Filter by the string "template": return the lines of the material that contain it.

▬▬▬▬▬▬▬▬▬▬

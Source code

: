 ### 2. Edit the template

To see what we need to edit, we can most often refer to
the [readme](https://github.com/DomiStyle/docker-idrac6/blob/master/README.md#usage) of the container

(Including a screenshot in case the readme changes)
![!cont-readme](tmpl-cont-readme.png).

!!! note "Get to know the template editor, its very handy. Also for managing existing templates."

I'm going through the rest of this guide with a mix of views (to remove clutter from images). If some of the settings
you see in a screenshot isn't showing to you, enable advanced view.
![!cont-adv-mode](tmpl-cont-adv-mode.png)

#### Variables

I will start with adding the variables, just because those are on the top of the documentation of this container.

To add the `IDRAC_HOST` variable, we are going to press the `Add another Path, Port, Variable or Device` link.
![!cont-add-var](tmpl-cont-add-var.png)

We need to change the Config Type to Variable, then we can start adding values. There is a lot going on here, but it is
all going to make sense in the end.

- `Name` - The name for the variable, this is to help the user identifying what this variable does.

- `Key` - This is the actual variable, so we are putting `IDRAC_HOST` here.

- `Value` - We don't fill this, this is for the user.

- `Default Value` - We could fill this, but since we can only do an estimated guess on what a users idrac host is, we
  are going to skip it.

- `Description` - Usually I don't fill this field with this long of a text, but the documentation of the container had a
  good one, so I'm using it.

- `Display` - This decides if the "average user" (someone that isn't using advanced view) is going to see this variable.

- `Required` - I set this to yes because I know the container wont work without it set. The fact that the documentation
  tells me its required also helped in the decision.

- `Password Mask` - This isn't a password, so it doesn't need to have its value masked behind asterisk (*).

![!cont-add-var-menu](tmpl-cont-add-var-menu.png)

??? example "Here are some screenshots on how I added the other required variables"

▬▬▬▬▬▬▬▬▬▬

■ Final answer ■
: ### 2. Edit the template
!!! note "Get to know the template editor, its very handy. Also for managing existing templates."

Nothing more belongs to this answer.